Donald’s after-strike tweet finished with “mission accomplished”, which echoes George W. Bush’s conclusion after the Iraq invasion, when the September 11 tragedy set the Americans on a course to first find Osama bin Laden and then sort out Saddam Hussein.
The invasion was successful but managing the peace and coping with the arrival of ISIS, which seemingly sprung up out of the whole affair, makes those two words — “mission accomplished” — a little worrying for the future.
Right now, the Aussie stock market is expected to open down 6 points but this weekend’s Syria development could increase the “worried” factor for the market.
All this comes as the Dow Jones Index dropped 122 points (or 0.5%) to 24,360 on Friday, following the first week of reporting season that came in a little underwhelming.
There is a belief by expert analysts that this US company profit show-and-tell affair will show earnings were up around 18% for the first quarter of 2018, which would be the best rise in seven years but the start so far, especially by big US banks, has been good but not great.
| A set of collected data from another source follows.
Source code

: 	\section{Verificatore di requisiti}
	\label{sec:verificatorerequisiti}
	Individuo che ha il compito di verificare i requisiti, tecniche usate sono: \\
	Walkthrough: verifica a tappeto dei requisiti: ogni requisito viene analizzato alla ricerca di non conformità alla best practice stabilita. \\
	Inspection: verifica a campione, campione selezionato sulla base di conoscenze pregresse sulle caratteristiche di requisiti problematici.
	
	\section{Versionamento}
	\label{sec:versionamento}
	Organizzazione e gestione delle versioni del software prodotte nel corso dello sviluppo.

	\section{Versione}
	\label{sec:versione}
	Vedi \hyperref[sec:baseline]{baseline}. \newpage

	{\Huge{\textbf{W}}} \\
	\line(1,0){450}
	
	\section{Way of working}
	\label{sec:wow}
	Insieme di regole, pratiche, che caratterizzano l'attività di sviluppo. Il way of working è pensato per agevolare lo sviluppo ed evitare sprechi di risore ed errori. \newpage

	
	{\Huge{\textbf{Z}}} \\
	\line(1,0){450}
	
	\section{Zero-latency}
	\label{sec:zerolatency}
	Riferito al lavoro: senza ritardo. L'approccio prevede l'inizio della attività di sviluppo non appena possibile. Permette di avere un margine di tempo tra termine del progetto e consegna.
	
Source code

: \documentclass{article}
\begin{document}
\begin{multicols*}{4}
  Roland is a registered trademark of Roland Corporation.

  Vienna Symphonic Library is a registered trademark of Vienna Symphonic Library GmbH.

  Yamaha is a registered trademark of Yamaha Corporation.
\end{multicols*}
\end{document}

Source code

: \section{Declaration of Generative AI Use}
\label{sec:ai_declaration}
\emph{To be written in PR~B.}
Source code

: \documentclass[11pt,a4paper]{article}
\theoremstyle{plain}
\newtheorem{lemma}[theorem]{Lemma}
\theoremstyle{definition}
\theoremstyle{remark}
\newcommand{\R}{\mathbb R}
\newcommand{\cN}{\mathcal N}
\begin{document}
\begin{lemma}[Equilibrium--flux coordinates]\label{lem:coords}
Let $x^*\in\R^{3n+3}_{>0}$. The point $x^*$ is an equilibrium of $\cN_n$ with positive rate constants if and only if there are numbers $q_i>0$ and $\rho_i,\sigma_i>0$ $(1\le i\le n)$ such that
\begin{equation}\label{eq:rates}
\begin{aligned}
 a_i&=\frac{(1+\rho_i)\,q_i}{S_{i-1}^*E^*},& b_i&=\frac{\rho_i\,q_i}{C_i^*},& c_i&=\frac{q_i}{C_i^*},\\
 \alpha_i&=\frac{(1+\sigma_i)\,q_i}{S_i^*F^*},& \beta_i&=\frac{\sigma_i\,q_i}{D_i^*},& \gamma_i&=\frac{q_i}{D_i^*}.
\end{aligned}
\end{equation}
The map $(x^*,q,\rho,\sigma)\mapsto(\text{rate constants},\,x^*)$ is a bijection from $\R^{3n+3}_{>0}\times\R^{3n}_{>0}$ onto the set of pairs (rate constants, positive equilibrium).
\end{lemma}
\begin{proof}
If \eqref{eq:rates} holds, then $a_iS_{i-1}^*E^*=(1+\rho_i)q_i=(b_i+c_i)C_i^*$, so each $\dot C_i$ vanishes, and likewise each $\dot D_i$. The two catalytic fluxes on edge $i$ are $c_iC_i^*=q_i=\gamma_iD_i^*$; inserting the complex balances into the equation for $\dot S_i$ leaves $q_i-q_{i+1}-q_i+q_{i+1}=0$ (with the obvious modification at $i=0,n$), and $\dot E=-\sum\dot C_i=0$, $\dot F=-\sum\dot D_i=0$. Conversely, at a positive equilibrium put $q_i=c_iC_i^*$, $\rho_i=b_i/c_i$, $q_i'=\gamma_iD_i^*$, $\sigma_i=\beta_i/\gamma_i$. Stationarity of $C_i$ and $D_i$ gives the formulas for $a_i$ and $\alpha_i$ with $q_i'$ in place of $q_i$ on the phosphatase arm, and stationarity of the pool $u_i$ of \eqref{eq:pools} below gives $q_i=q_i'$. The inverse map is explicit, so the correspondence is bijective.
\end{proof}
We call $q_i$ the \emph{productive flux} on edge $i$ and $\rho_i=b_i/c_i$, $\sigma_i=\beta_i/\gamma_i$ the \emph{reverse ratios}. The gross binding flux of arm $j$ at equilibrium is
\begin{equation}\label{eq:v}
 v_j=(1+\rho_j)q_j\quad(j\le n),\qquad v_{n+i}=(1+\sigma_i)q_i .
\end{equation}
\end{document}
Wall Street could be caught out by its own optimism trap, which expected great results. If they do turn out to be only good, then those who bought US stocks on the basis that great returns were coming, might then opt for a bit of selling!
It’s early days but, along with Donald’s decisions and dramatic tweets, US companies will control our market’s destiny.
It comes when the likes of Leonore Hawkins of Tematica Research in the States is a little unnerved: “After last year's record low volatility, the market is on track this year to have 100 or so trading days with at least a 1 per cent range in the S&P 500,” Ms Hawkins also said, “The years in which this has last occurred? 1974, 2001, 2002, 2008 and 2009 – I'd say that's not exactly indicative of a bull market.” (AFR)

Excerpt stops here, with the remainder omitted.